Plain-text document sources:
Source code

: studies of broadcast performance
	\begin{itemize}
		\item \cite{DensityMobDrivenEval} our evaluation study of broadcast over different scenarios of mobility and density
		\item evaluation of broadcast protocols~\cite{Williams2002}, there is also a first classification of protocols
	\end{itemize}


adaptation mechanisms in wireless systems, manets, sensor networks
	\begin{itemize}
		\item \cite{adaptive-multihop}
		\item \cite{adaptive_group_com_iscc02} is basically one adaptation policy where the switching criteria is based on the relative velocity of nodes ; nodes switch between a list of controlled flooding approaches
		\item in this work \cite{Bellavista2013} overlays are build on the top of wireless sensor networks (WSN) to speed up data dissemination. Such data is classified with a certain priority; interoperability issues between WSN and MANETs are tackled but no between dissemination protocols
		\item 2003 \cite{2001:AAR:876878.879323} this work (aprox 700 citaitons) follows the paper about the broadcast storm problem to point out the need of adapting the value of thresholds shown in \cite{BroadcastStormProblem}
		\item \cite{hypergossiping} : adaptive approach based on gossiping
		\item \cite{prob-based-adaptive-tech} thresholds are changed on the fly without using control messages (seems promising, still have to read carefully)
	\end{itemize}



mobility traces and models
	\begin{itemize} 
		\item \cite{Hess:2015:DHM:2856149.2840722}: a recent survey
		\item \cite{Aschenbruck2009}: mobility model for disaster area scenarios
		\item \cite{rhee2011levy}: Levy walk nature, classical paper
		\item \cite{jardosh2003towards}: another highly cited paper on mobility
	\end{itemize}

§ **TASK INSTRUCTIONS**:
Each record is to be reproduced exactly as it appears.

§ **EXPECTED OUTPUT**:
Source code

: studies of broadcast performance
	\begin{itemize}
		\item \cite{DensityMobDrivenEval} our evaluation study of broadcast over different scenarios of mobility and density
		\item evaluation of broadcast protocols~\cite{Williams2002}, there is also a first classification of protocols
	\end{itemize}


adaptation mechanisms in wireless systems, manets, sensor networks
	\begin{itemize}
		\item \cite{adaptive-multihop}
		\item \cite{adaptive_group_com_iscc02} is basically one adaptation policy where the switching criteria is based on the relative velocity of nodes ; nodes switch between a list of controlled flooding approaches
		\item in this work \cite{Bellavista2013} overlays are build on the top of wireless sensor networks (WSN) to speed up data dissemination. Such data is classified with a certain priority; interoperability issues between WSN and MANETs are tackled but no between dissemination protocols
		\item 2003 \cite{2001:AAR:876878.879323} this work (aprox 700 citaitons) follows the paper about the broadcast storm problem to point out the need of adapting the value of thresholds shown in \cite{BroadcastStormProblem}
		\item \cite{hypergossiping} : adaptive approach based on gossiping
		\item \cite{prob-based-adaptive-tech} thresholds are changed on the fly without using control messages (seems promising, still have to read carefully)
	\end{itemize}



mobility traces and models
	\begin{itemize} 
		\item \cite{Hess:2015:DHM:2856149.2840722}: a recent survey
		\item \cite{Aschenbruck2009}: mobility model for disaster area scenarios
		\item \cite{rhee2011levy}: Levy walk nature, classical paper
		\item \cite{jardosh2003towards}: another highly cited paper on mobility
	\end{itemize}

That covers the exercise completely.